The Dodgers Mess
The ongoing and very public battle over control of the once-proud LA Dodgers franchise is utterly disgusting, yet its ultimate outcome could provide the utmost in irony and comeuppances.
In one corner you have the epitome of shameless arrogance, the sort that seems to go hand-in-hand with new wealth and the perception of power.
In the other corner, opposing Commissioner Selig in this sordid mess, are the current owners, Frank and Jamie McCourt.
Seldom has anyone ever been so aptly named as the litigious Mr. McCourt, as he seems as drawn to the inside of a courtroom as a moth to a flame, as evidenced by the lengthy divorce trial, as yet unsettled, he and Jamie endured last year. The disclosure in open court of their ham-handed efforts to loot the team coffers for their own personal lavishing left all who could stand to follow the details holding their noses in disgust.
Simply put, the McCourts have trashed one of the great franchises in all of sports and caused scorn and ridicule to be heaped upon themselves in the process.
This week, with a massive payroll staring them in the face June 30, the team filed for Bankruptcy.

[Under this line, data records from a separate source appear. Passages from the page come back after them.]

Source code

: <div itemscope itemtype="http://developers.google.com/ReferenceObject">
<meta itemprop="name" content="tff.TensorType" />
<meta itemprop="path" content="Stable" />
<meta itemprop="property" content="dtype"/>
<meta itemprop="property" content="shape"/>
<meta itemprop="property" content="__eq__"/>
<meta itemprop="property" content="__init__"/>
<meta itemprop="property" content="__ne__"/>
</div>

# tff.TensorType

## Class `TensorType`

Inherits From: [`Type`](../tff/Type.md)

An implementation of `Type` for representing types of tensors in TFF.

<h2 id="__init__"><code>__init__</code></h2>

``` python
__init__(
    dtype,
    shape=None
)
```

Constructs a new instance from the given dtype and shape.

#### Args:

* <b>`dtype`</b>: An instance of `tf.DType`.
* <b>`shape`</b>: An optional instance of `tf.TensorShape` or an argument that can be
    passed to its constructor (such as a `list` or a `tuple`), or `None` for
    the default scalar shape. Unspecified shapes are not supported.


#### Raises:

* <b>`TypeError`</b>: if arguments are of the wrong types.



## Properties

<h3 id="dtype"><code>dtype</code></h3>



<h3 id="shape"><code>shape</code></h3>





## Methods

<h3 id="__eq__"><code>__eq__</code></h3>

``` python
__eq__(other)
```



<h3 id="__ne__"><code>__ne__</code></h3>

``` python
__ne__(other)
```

There’s not much to like about the McCourts --- but given the combatants in this matter, I like them a lot more than I do the Commissioner.
Selig has backed McCourt into the financial corner by using his office like a bully pulpit, vetoing a perfectly legitimate TV rights contract with Fox that would have resolved Frank McCourt’s financial woes (not the least of which includes paying off his soon-to-be ex-wife as part of their divorce settlement) and interfering with McCourt’s ability to run his business, his personal property.
Selig will point to Baseball’s long-standing tradition of allowing the Commissioner to act ‘in the best interests of the Game’, as well as the fact that McCourt, like all owners, signed a contract when he took ownership, which forbade him from suing the Commish, as a defense for his actions against McCourt.
McCourt will argue (man, will he ever !) that Selig is acting arbitrarily and capriciously in denying the Fox TV deal to go through, and that the mere act of signing away his right to sue, in order to be named an owner, is hardly a legal agreement.
Selig believes his power is absolute, and that he is above the law.
It will be interesting to see if The Law agrees with him.
One thing is certain.
While this whole thing gets dragged through the mud during the months and years to come, the likes of Judge Landis, Bart Giamatti, Walter O’Malley and Jackie Robinson are apt to be spinning in their graves.
There’s no question about it.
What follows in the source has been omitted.